Stored data entries:
- Opening Delimiter -

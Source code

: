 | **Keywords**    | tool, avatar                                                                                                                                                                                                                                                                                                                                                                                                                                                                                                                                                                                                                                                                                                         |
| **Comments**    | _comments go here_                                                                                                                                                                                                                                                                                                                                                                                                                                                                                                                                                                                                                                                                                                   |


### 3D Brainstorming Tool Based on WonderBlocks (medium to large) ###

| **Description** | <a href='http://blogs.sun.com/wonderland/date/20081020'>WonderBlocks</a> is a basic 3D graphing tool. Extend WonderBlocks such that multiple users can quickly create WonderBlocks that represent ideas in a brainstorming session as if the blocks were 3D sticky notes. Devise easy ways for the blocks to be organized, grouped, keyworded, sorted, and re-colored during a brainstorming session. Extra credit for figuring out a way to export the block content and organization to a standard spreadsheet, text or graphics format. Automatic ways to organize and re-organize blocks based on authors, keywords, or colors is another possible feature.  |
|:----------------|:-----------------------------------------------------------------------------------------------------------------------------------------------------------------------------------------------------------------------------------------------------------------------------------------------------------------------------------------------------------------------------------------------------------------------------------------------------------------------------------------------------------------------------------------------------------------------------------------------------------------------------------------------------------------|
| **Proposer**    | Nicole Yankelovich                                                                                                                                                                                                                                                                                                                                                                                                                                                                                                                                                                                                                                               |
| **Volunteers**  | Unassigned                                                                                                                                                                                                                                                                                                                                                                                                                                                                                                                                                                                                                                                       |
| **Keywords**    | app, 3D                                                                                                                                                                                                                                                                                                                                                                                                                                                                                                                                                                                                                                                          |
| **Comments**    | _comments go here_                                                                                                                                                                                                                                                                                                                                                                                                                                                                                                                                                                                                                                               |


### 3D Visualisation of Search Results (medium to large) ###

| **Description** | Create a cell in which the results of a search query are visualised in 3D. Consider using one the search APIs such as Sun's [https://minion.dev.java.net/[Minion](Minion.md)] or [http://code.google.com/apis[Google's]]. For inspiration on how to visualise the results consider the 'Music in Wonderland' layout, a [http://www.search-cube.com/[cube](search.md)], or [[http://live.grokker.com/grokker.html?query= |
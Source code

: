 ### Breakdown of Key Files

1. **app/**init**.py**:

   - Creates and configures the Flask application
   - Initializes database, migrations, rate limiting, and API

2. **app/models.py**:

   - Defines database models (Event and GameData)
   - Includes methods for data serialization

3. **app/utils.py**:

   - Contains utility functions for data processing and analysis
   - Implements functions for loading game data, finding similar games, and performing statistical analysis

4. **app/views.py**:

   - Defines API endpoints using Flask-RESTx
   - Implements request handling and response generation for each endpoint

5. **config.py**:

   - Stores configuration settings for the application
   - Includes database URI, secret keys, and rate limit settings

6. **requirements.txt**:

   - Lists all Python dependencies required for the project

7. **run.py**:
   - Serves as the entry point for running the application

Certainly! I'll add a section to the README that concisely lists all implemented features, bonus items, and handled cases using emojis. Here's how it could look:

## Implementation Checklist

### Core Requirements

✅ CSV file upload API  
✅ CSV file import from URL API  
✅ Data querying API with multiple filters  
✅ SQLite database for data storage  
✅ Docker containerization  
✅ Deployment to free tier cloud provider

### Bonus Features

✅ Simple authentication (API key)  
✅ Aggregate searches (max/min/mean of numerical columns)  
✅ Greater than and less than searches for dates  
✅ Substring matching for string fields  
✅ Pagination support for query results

- Closing Delimiter -

What you will do: Search the data above for lines holding "searches" and copy each of them.

Answer section:
✅ Aggregate searches (max/min/mean of numerical columns)  
✅ Greater than and less than searches for dates  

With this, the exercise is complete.